TASK GOAL » Please retype the listing below word for word and exclude its images.

RECORDS »
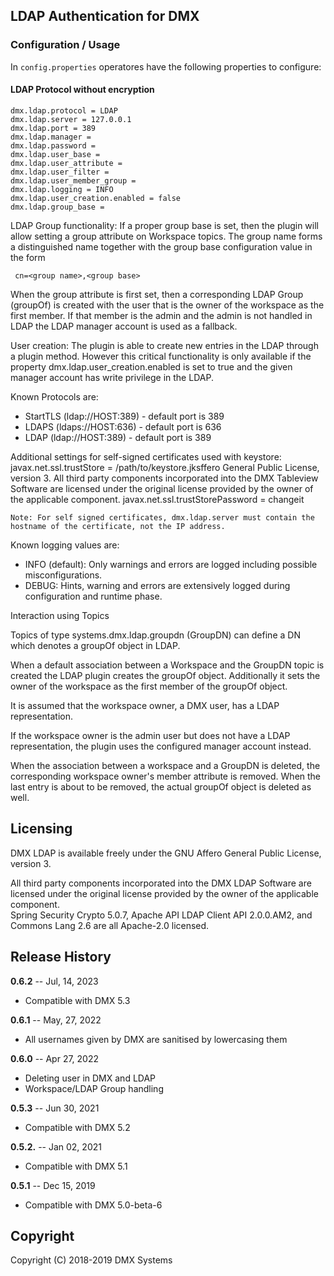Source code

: ## LDAP Authentication for DMX

### Configuration / Usage

In `config.properties` operatores have the following properties to configure:

#### LDAP Protocol without encryption

```
dmx.ldap.protocol = LDAP
dmx.ldap.server = 127.0.0.1
dmx.ldap.port = 389  
dmx.ldap.manager = 
dmx.ldap.password = 
dmx.ldap.user_base = 
dmx.ldap.user_attribute = 
dmx.ldap.user_filter = 
dmx.ldap.user_member_group = 
dmx.ldap.logging = INFO
dmx.ldap.user_creation.enabled = false
dmx.ldap.group_base = 
```
LDAP Group functionality:
If a proper group base is set, then the plugin will allow setting a group attribute on Workspace topics. The group
name forms a distinguished name together with the group base configuration value in the form
``` 
 cn=<group name>,<group base>
```
When the group attribute is first set, then a corresponding LDAP Group (groupOf) is created with the user that
is the owner of the workspace as the first member. If that member is the admin and the admin is not handled in
LDAP the LDAP manager account is used as a fallback.

User creation:
The plugin is able to create new entries in the LDAP through a plugin method. However this critical functionality is
only available if the property dmx.ldap.user_creation.enabled is set to true and the given manager account has write
privilege in the LDAP.

Known Protocols are: 

- StartTLS (ldap://HOST:389) - default port is 389
- LDAPS (ldaps://HOST:636) - default port is 636
- LDAP (ldap://HOST:389) - default port is 389

Additional settings for self-signed certificates used with keystore:
javax.net.ssl.trustStore = /path/to/keystore.jksffero General Public License, version 3.
All third party components incorporated into the DMX Tableview Software are licensed under the original license provided by the owner of the applicable component.
javax.net.ssl.trustStorePassword = changeit

```
Note: For self signed certificates, dmx.ldap.server must contain the hostname of the certificate, not the IP address.
```

Known logging values are:
 
- INFO (default): Only warnings and errors are logged including possible misconfigurations.
- DEBUG: Hints, warning and errors are extensively logged during configuration and runtime phase.

Interaction using Topics

Topics of type systems.dmx.ldap.groupdn (GroupDN) can define a DN which denotes a groupOf object in LDAP.

When a default association between a Workspace and the GroupDN topic is created the LDAP plugin creates the
groupOf object. Additionally it sets the owner of the workspace as the first member of the groupOf object.

It is assumed that the workspace owner, a DMX user, has a LDAP representation.

If the workspace owner is the admin user but does not have a LDAP representation, the plugin uses the
configured manager account instead. 

When the association between a workspace and a GroupDN is deleted, the corresponding workspace owner's
member attribute is removed. When the last entry is about to be removed, the actual groupOf object is
deleted as well.

## Licensing

DMX LDAP is available freely under the GNU Affero General Public License, version 3.<br/>

All third party components incorporated into the DMX LDAP Software are licensed under the original license provided by the owner of the applicable component.<br/>
Spring Security Crypto 5.0.7, Apache API LDAP Client API 2.0.0.AM2, and Commons Lang 2.6 are all Apache-2.0 licensed.

## Release History
**0.6.2** -- Jul, 14, 2023

* Compatible with DMX 5.3

**0.6.1** -- May, 27, 2022

* All usernames given by DMX are sanitised by lowercasing them 

**0.6.0** -- Apr 27, 2022

* Deleting user in DMX and LDAP
* Workspace/LDAP Group handling

**0.5.3** -- Jun 30, 2021

* Compatible with DMX 5.2

**0.5.2.** -- Jan 02, 2021

* Compatible with DMX 5.1

**0.5.1** -- Dec 15, 2019

* Compatible with DMX 5.0-beta-6

## Copyright

Copyright (C) 2018-2019 DMX Systems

WORKED SOLUTION »
Source code

: ## LDAP Authentication for DMX

### Configuration / Usage

In `config.properties` operatores have the following properties to configure:

#### LDAP Protocol without encryption

```
dmx.ldap.protocol = LDAP
dmx.ldap.server = 127.0.0.1
dmx.ldap.port = 389  
dmx.ldap.manager = 
dmx.ldap.password = 
dmx.ldap.user_base = 
dmx.ldap.user_attribute = 
dmx.ldap.user_filter = 
dmx.ldap.user_member_group = 
dmx.ldap.logging = INFO
dmx.ldap.user_creation.enabled = false
dmx.ldap.group_base = 
```
LDAP Group functionality:
If a proper group base is set, then the plugin will allow setting a group attribute on Workspace topics. The group
name forms a distinguished name together with the group base configuration value in the form
``` 
 cn=<group name>,<group base>
```
When the group attribute is first set, then a corresponding LDAP Group (groupOf) is created with the user that
is the owner of the workspace as the first member. If that member is the admin and the admin is not handled in
LDAP the LDAP manager account is used as a fallback.

User creation:
The plugin is able to create new entries in the LDAP through a plugin method. However this critical functionality is
only available if the property dmx.ldap.user_creation.enabled is set to true and the given manager account has write
privilege in the LDAP.

Known Protocols are: 

- StartTLS (ldap://HOST:389) - default port is 389
- LDAPS (ldaps://HOST:636) - default port is 636
- LDAP (ldap://HOST:389) - default port is 389

Additional settings for self-signed certificates used with keystore:
javax.net.ssl.trustStore = /path/to/keystore.jksffero General Public License, version 3.
All third party components incorporated into the DMX Tableview Software are licensed under the original license provided by the owner of the applicable component.
javax.net.ssl.trustStorePassword = changeit

```
Note: For self signed certificates, dmx.ldap.server must contain the hostname of the certificate, not the IP address.
```

Known logging values are:
 
- INFO (default): Only warnings and errors are logged including possible misconfigurations.
- DEBUG: Hints, warning and errors are extensively logged during configuration and runtime phase.

Interaction using Topics

Topics of type systems.dmx.ldap.groupdn (GroupDN) can define a DN which denotes a groupOf object in LDAP.

When a default association between a Workspace and the GroupDN topic is created the LDAP plugin creates the
groupOf object. Additionally it sets the owner of the workspace as the first member of the groupOf object.

It is assumed that the workspace owner, a DMX user, has a LDAP representation.

If the workspace owner is the admin user but does not have a LDAP representation, the plugin uses the
configured manager account instead. 

When the association between a workspace and a GroupDN is deleted, the corresponding workspace owner's
member attribute is removed. When the last entry is about to be removed, the actual groupOf object is
deleted as well.

## Licensing

DMX LDAP is available freely under the GNU Affero General Public License, version 3.<br/>

All third party components incorporated into the DMX LDAP Software are licensed under the original license provided by the owner of the applicable component.<br/>
Spring Security Crypto 5.0.7, Apache API LDAP Client API 2.0.0.AM2, and Commons Lang 2.6 are all Apache-2.0 licensed.

## Release History
**0.6.2** -- Jul, 14, 2023

* Compatible with DMX 5.3

**0.6.1** -- May, 27, 2022

* All usernames given by DMX are sanitised by lowercasing them 

**0.6.0** -- Apr 27, 2022

* Deleting user in DMX and LDAP
* Workspace/LDAP Group handling

**0.5.3** -- Jun 30, 2021

* Compatible with DMX 5.2

**0.5.2.** -- Jan 02, 2021

* Compatible with DMX 5.1

**0.5.1** -- Dec 15, 2019

* Compatible with DMX 5.0-beta-6

## Copyright

Copyright (C) 2018-2019 DMX Systems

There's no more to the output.